Obama and the dictators the tolerates
...The "xenophobic right" has no chance of imposing its policies in this country even if conservatives retake the government. Obama is imposing his polices and they are bad for the US and for the people in countries that are our friends and those led by men who hate us. They are not going to like more if Obama becomes their chum. They will just just him like a meaningful one night stand.
n July, Mr. Obama made a historic journey to Africa, giving a widely praised speech in Ghana in support of self-help and self-determination. In August, Secretary of State Hillary Clinton grandly visited seven African nations with a similar message. Three days ago in Guinea, government troops fired on a pro-democracy rally estimated at 50,000 in the capital of Conakry, killing more than 150 people. The State Department got out a written statement of condemnation.

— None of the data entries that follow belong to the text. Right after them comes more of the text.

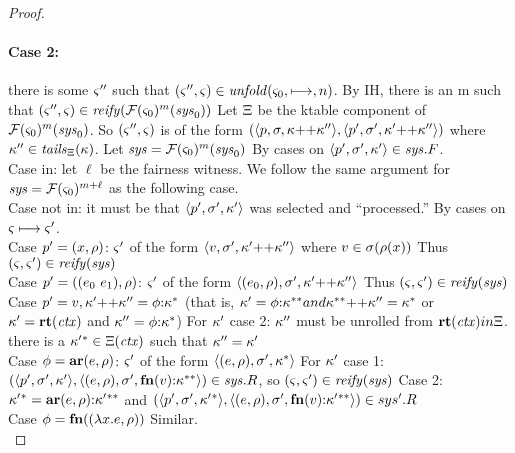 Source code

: \begin{proof}
\paragraph{Case 2:} there is some $\varsigma''$ such that $(\varsigma'',\varsigma) \in \mathit{unfold}(\varsigma_0,\longmapsto,n)$.
        By IH, there is an m such that $(\varsigma'',\varsigma) \in \mathit{reify}({\mathcal F}(\varsigma_0)^m(\mathit{sys}_0))$
        Let $\Xi$ be the ktable component of ${\mathcal F}(\varsigma_0)^m(\mathit{sys}_0)$.
        So $(\varsigma'',\varsigma)$ is of the form $(\langle p, \sigma, \kappa {\tt ++} \kappa'' \rangle,\langle p',\sigma',\kappa' {\tt ++} \kappa'' \rangle)$ where $\kappa'' \in \mathit{tails}_{\Xi}(\kappa)$.
   Let $\mathit{sys} = {\mathcal F}(\varsigma_0)^m(\mathit{sys}_0)$
   By cases on $\langle p',\sigma',\kappa' \rangle \in \mathit{sys}.F$.
\\
    Case in: let $\ell$ be the fairness witness. We follow the same argument for $\mathit{sys}={\mathcal F}(\varsigma_0)^{m+\ell}$ as
              the following case.
\\
    Case not in: it must be that $\langle p',\sigma',\kappa' \rangle$ was selected and ``processed.''
                 By cases on $\varsigma \longmapsto \varsigma'$.
\\
        Case $p'=(x,\rho)$:
        $\varsigma'$ of the form $\langle v,\sigma',\kappa' {\tt ++} \kappa'' \rangle$ where $v \in \sigma(\rho(x))$
         Thus $(\varsigma,\varsigma') \in \mathit{reify}(\mathit{sys})$
\\
        Case $p'=((e_{0}\ e_{1}),\rho)$:
        $\varsigma'$ of the form $\langle (e_{0},\rho),\sigma',\kappa' {\tt ++} \kappa'' \rangle$
         Thus $(\varsigma,\varsigma') \in \mathit{reify}(\mathit{sys})$
\\
        Case $p'=v, \kappa' {\tt ++} \kappa''=\phi{\tt :} \kappa^*$ (that is, $\kappa' = \phi{\tt :} \kappa^{**} and \kappa^{**} {\tt ++} \kappa''=\kappa^*$ or $\kappa'=\mathbf{rt}(\mathit{ctx})$ and $\kappa''=\phi{\tt :} \kappa^*$)
         For $\kappa'$ case 2: $\kappa''$ must be unrolled from $\mathbf{rt}(\mathit{ctx}) in \Xi$.
                         there is a $\kappa'{}^* \in \Xi(\mathit{ctx})$ such that $\kappa'' = \kappa'$
\\
         Case $\phi=\mathbf{ar}{}(e,\rho)$:
          $\varsigma'$ of the form  $\langle (e,\rho),\sigma',\kappa^* \rangle$
          For $\kappa'$ case 1: $(\langle p',\sigma',\kappa' \rangle, \langle (e,\rho),\sigma',\mathbf{fn}{}(v){\tt :} \kappa^{**} \rangle) \in \mathit{sys}.R$, so $(\varsigma,\varsigma') \in \mathit{reify}(\mathit{sys})$
          Case 2: $\kappa'{}^* = \mathbf{ar}{}(e,\rho){\tt :} \kappa'{}^{**}$ and
          $(\langle p',\sigma',\kappa'{}^* \rangle,\langle (e,\rho),\sigma',\mathbf{fn}{}(v){\tt :} \kappa'{}^{**} \rangle) \in sys'.R$
\\
         Case $\phi=\mathbf{fn}{}((\lambda{} x. e, \rho))$
          Similar.
\\


\end{proof}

Why is it not possible for President Obama or Secretary of State Clinton, having encouraged these aspirations, to speak publicly in their defense, rather than let democratic movements rise, fall and die?In trying to plumb why the U.S. won't promote or protect its own best idea, one starts with Mr. Obama's remarks at the "reset" visit in Moscow: "America cannot and should not seek to impose any system of government on any other country, nor would we presume to choose which party or individual should run a country."
Setting aside that no one is talking about the U.S. literally "imposing" a government in this day and age, what is one to make of a left-of-center American political leader taking such a diffident stance toward democratic movements? The people who live under the sway of the top dog in all the nations that have earned high-level Obama envoys are the world's poor, and one would expect the social-justice left to support them. That may no longer be true on the American or European left.
Transforming dictatorships into nations with reasonably competitive democracies increases the odds that their people in time will find a competent leader, such as Colombia's Alvaro Uribe, who will introduce productive economic policies. That makes it more likely these peoples will join the global trading system, raising their incomes.
For the American left, now fused to financial support from domestic labor unions, the world's dispossessed represent a threat—less costly labor selling goods into the high-cost world.
Active help for democratic oppositions in Venezuela, Syria, Egypt, Iran or even Guinea hardly serves this interest. Today, social justice stops at the water's edge. Even as Mr. Obama extends his hand to a Chávez, Morales or Castro, he makes no effort to finish free-trade agreements with certifiably democratic Colombia and Panama.
The one thing the Obama tack of talking to dictators and slow-walking free trade assures is that many of these populations may be run indefinitely by economically incompetent psychopaths who pose no threat to the interests of American labor and their Democratic dependents. This anti-democratic protectionism of course has fans on the xenophobic right in the U.S., too.